Large-Scale Electron Acceleration by Parallel Electric Fields During Magnetic Reconnection

During reconnection in magnetized plasma stress in the magnetic field is reduced through changes in the field line topology. The process is often accompanied by an explosive release of magnetic energy and is implicated in a range of astrophysical phenomena. In the Earth's magnetotail, reconnection energizes electrons up to hundreds of keV and solar flare events can channel up to 50\% of the magnetic energy into the electrons resulting in superthermal populations in the MeV range. Electron energization is also fundamentally important to astrophysical applications yielding a window into the extreme environments. The conventional wisdom has been that magnetic-field-aligned electric field ($E_{||}$) during reconnection are confined to small regions around the diffusion region and along separatrices, and it has been argued that direct acceleration is too small to explain observations.

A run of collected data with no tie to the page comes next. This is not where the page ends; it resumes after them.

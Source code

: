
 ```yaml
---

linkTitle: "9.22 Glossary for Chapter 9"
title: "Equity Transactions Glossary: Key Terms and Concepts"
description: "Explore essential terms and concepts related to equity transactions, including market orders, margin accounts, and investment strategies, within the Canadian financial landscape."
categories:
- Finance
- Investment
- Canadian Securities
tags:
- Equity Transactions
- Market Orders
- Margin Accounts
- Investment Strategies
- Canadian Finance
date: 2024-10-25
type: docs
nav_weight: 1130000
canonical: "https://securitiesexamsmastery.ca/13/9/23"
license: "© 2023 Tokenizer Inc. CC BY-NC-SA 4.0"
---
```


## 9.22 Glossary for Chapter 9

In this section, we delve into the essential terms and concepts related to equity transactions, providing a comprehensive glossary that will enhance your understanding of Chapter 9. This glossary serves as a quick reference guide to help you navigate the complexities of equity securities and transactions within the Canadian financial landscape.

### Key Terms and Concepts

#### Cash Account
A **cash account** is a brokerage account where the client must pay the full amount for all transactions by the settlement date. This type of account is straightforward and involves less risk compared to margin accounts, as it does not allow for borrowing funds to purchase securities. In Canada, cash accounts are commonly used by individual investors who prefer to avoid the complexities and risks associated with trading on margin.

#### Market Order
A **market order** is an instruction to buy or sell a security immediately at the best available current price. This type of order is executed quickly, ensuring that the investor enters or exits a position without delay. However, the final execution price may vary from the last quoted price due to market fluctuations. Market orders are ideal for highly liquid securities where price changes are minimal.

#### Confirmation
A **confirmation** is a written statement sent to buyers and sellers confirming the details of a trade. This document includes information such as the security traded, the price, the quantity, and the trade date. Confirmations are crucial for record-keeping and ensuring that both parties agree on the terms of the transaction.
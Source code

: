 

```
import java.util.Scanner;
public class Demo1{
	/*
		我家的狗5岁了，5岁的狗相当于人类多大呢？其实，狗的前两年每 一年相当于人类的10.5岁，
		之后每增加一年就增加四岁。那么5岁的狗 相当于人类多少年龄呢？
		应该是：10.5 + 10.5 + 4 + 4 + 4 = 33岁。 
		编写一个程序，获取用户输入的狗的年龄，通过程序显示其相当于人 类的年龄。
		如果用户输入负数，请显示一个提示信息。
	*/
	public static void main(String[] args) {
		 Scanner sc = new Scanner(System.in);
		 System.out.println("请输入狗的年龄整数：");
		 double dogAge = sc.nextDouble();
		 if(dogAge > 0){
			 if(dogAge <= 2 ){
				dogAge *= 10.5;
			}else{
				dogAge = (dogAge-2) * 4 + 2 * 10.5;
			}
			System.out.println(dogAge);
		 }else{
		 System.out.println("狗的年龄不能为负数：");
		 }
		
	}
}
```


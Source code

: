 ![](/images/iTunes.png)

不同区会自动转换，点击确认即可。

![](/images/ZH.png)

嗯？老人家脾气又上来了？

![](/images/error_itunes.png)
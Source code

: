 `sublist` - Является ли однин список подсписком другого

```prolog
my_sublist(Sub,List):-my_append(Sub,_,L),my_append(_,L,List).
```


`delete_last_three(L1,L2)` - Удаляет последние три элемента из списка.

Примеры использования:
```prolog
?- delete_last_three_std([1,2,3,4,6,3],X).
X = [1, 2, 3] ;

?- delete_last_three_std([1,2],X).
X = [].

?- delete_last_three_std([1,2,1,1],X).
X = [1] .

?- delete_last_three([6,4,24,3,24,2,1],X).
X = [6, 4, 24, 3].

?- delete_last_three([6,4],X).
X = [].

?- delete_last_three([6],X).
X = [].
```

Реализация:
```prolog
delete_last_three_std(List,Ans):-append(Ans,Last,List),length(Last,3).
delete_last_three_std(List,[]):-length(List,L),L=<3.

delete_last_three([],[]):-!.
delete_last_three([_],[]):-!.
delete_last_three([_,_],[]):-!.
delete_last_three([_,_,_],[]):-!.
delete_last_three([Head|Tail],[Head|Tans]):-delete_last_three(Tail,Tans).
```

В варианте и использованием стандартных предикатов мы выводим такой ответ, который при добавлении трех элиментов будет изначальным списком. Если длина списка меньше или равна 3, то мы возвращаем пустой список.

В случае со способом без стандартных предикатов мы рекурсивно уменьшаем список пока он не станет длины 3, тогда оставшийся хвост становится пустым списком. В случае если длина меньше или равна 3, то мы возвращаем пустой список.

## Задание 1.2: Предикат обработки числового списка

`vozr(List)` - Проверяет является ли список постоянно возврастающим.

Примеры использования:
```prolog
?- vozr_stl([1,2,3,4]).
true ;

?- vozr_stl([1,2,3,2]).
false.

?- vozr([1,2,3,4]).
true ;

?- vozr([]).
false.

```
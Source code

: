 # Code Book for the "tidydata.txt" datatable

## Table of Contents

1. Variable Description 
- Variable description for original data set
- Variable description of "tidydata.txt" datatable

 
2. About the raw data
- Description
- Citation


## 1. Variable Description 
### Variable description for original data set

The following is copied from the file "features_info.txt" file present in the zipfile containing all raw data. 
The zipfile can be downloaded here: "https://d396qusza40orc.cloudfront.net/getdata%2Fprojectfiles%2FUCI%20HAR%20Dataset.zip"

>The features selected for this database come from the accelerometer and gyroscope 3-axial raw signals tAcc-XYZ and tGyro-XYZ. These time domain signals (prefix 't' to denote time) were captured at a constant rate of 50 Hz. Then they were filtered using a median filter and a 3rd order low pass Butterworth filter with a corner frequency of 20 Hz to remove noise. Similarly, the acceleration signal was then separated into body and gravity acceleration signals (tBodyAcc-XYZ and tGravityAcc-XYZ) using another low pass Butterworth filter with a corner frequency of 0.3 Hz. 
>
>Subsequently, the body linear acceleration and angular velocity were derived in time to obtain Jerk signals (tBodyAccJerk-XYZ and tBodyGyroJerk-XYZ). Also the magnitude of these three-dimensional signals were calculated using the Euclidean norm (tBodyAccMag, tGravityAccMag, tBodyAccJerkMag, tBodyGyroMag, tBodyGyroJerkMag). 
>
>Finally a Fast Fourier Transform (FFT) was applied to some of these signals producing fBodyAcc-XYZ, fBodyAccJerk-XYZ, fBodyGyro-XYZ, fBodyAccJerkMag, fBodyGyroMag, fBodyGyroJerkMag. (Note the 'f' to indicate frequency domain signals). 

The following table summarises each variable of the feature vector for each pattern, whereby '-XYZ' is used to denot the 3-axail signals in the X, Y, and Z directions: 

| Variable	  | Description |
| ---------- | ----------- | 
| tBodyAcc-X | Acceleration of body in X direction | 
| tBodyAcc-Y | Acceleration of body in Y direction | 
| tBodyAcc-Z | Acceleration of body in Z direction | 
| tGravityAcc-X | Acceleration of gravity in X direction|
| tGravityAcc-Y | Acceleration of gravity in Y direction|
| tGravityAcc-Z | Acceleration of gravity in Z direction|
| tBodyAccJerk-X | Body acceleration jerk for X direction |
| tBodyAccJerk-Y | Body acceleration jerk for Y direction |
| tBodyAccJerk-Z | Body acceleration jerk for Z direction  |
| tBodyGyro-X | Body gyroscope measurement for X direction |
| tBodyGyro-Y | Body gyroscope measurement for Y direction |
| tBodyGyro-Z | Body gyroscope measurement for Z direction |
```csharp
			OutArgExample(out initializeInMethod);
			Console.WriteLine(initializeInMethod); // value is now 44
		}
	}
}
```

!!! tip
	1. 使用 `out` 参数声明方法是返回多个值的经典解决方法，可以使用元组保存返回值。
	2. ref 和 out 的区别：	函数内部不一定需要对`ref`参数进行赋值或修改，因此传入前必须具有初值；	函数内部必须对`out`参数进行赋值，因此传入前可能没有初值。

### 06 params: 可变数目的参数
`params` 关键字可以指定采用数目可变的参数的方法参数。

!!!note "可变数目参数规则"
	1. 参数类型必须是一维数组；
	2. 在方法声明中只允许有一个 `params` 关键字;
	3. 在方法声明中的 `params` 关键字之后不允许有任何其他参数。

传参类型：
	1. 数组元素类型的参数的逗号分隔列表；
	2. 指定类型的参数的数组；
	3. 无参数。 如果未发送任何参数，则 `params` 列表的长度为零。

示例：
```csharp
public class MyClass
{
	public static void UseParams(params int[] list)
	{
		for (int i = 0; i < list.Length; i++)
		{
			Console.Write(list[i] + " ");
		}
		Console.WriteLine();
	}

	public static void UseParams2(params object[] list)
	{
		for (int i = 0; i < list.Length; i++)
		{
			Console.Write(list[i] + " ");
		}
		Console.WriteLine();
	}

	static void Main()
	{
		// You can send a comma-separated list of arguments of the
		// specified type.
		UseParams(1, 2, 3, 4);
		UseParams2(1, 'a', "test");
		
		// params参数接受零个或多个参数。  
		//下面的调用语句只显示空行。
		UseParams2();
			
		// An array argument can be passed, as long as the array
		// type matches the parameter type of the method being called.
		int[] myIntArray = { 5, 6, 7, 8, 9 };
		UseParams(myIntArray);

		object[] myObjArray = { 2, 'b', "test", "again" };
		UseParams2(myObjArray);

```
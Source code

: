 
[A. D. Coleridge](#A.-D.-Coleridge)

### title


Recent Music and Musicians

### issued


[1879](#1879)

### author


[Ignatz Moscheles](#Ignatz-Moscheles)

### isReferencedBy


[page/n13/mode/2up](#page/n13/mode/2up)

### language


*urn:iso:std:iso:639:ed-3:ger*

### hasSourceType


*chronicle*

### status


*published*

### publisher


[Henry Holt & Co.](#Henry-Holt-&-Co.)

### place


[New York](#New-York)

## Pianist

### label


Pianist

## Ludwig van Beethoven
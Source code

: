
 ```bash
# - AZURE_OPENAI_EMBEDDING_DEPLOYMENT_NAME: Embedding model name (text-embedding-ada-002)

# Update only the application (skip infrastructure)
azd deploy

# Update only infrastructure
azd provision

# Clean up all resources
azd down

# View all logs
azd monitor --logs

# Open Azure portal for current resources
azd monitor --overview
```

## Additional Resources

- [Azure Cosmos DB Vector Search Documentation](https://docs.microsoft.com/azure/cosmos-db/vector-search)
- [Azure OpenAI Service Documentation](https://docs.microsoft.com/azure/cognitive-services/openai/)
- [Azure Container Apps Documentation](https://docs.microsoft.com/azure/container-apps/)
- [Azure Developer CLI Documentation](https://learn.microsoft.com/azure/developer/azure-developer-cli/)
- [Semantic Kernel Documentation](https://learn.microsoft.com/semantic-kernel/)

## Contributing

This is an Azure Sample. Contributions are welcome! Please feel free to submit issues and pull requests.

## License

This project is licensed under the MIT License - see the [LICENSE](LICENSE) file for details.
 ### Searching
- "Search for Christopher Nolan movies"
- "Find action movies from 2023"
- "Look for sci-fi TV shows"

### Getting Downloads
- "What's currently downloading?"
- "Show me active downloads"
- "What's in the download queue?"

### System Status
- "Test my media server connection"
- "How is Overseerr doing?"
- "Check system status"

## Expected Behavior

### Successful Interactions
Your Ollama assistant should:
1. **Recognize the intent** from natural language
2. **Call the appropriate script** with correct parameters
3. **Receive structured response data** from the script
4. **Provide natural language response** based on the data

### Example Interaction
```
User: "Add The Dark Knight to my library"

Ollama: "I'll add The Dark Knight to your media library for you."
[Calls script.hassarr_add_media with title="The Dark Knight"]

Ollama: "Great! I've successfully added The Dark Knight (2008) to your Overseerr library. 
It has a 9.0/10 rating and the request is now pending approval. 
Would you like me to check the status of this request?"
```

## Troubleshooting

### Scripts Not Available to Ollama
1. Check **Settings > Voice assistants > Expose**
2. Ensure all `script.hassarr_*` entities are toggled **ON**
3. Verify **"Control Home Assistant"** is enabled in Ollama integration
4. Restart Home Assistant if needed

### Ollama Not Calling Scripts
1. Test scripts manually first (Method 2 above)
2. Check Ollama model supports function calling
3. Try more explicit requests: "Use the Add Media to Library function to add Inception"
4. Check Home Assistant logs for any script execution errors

In contrast, here we show that during reconnection powerful energization of electrons by $E_{||}$ can occur over spatial scales which hugely exceed previous theories and simulations. In our kinetic simulation $E_{||}$ is supported by non-thermal and strongly anisotropic features in the electron distributions not permitted in standard fluid formulations, but routinely observed by spacecraft in the Earth's magnetosphere. This allows for electron energization in spatial regions that exceed the regular $d_e$ scale electron diffusion region by at least three orders of magnitude [1]. \\[1ex] [1] J Egedal, et al., Nature Physics 8, 321-324, 2012.